▸ TASK INPUTS:

■ ■ ■ ■

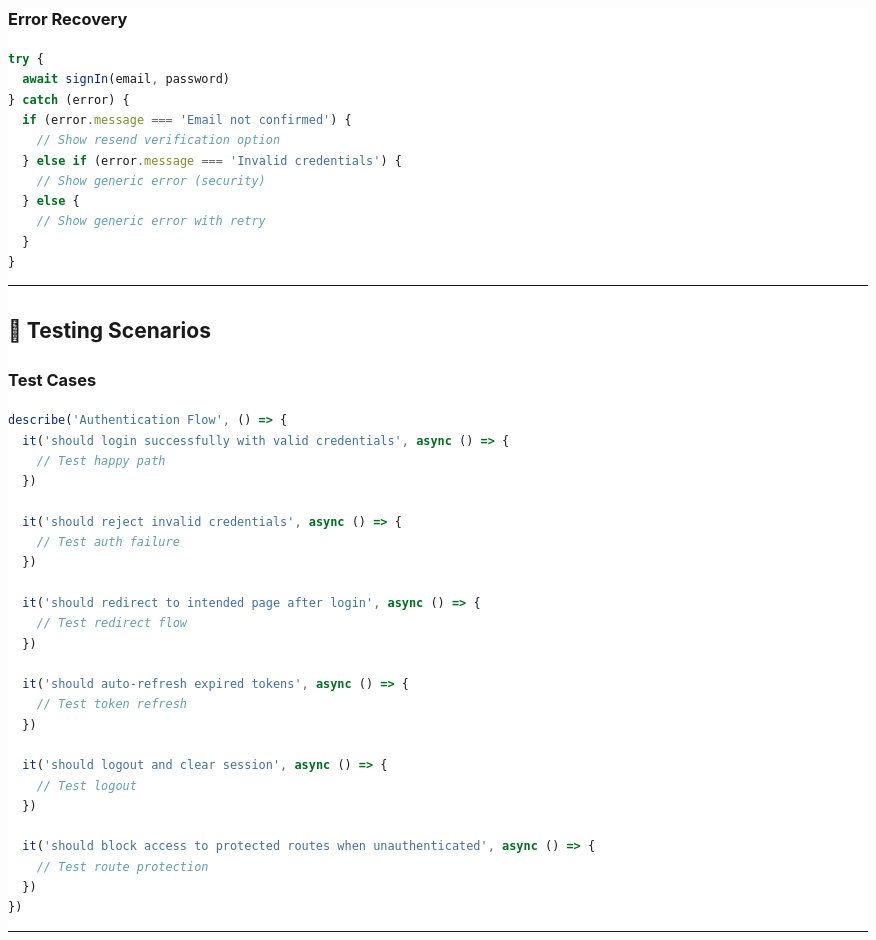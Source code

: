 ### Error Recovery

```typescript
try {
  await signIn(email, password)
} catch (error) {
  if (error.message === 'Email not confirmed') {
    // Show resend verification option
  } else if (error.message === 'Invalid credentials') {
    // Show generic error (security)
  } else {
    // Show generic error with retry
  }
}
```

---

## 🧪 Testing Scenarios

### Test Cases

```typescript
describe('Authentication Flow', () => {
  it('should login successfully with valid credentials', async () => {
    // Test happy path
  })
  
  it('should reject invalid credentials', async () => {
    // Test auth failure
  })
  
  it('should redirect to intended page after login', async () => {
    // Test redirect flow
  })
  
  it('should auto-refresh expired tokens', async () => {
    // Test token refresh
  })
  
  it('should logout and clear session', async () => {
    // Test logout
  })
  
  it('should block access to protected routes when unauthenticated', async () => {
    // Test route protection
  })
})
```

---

■ ■ ■ ■

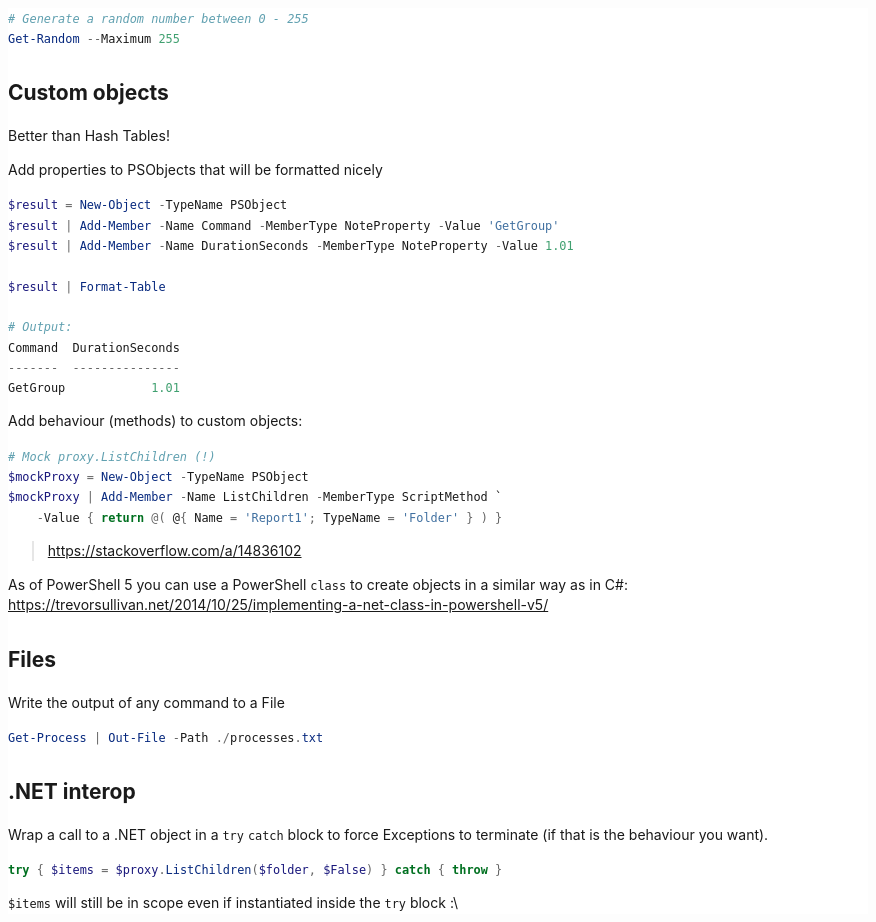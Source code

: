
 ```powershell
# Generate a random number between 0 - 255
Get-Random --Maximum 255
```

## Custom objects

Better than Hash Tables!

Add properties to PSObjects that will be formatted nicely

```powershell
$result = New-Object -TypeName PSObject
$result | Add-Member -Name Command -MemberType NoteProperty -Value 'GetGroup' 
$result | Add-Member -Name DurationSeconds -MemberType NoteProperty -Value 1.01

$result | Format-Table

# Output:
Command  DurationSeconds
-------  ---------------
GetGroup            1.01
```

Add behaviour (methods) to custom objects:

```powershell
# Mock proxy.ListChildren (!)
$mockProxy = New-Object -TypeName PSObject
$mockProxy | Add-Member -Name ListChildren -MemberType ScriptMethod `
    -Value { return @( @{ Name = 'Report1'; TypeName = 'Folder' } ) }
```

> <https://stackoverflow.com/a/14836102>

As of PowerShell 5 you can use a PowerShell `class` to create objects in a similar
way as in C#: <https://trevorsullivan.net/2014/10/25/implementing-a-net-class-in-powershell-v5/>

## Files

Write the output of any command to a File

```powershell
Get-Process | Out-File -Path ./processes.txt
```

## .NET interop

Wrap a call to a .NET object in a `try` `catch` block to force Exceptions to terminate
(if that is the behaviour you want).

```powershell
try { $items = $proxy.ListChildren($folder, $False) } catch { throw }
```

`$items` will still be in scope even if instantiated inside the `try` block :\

■ ■ ■ ■

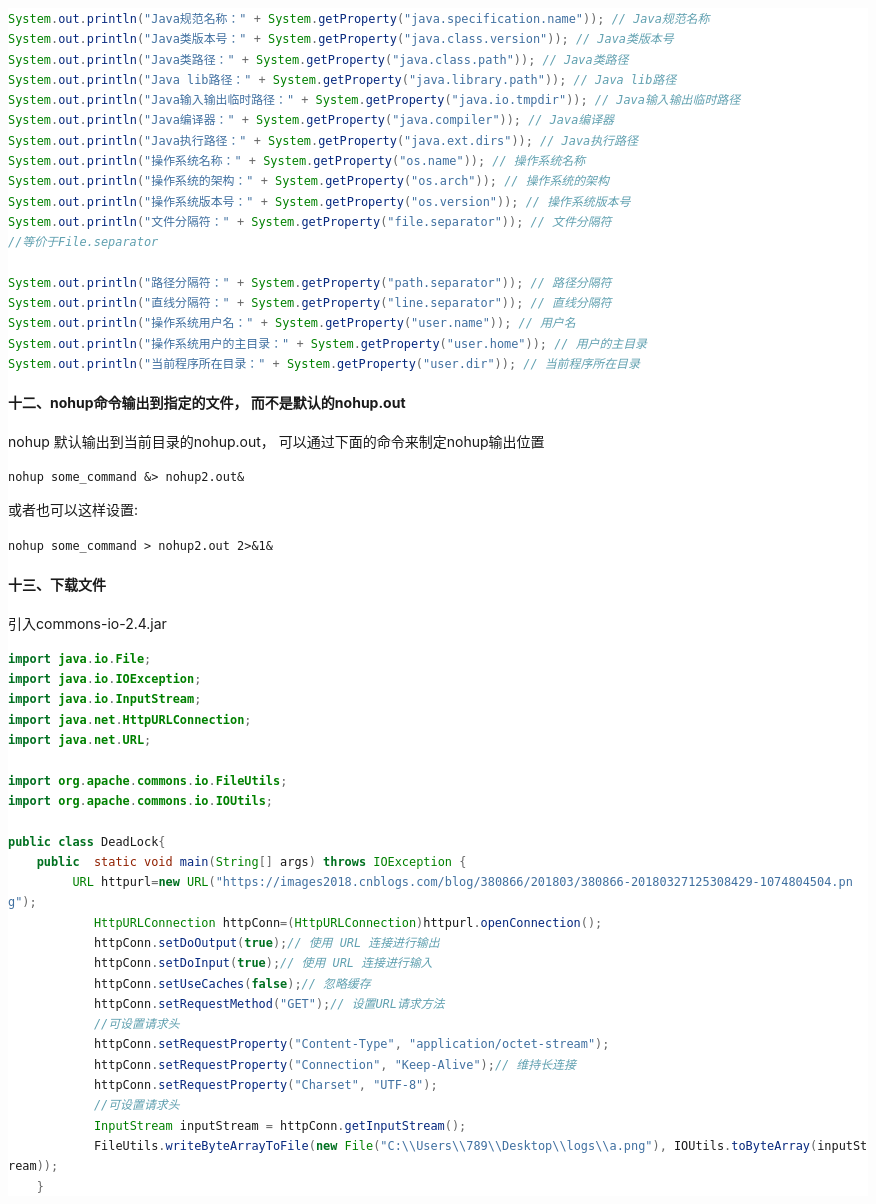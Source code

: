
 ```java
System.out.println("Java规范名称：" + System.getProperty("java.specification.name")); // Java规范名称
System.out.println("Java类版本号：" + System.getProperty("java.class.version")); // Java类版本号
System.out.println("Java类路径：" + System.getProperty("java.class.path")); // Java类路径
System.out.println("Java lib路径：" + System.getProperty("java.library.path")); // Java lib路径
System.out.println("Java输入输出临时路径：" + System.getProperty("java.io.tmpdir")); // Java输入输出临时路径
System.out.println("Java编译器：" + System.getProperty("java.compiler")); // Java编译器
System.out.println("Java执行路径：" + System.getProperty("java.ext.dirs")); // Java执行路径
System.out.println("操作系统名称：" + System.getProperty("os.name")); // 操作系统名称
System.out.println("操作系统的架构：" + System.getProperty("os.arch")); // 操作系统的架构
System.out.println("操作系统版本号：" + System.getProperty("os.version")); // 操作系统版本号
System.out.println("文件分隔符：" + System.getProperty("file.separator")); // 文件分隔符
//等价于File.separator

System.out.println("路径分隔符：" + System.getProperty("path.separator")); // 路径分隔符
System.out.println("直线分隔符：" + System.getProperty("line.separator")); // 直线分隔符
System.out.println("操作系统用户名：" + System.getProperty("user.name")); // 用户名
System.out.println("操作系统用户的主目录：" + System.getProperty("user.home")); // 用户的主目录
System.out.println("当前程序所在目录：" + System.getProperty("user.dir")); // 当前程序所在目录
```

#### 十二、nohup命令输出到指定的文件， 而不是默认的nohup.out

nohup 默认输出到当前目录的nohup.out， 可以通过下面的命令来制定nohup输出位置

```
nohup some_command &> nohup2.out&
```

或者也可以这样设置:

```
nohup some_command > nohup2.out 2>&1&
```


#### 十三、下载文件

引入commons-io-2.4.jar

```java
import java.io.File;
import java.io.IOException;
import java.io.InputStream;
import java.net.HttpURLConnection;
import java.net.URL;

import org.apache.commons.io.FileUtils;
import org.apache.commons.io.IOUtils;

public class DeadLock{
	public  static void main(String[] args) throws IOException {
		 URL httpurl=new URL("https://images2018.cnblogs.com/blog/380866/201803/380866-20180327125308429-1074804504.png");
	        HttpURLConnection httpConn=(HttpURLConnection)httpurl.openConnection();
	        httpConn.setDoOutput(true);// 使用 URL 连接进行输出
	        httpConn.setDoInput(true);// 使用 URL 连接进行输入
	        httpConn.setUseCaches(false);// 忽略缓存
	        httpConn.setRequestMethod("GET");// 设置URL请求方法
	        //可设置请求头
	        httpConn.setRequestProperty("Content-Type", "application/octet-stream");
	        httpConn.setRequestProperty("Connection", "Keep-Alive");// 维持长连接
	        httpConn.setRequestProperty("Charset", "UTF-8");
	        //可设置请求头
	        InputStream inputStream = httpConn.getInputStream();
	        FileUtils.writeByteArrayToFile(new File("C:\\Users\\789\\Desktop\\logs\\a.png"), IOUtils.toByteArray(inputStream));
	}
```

■ ■ ■ ■

▸ PROBLEM DESCRIPTION: List the lines of the material in which the word "else" occurs.

▸ SOLUTION BELOW:
  } else if (error.message === 'Invalid credentials') {
  } else {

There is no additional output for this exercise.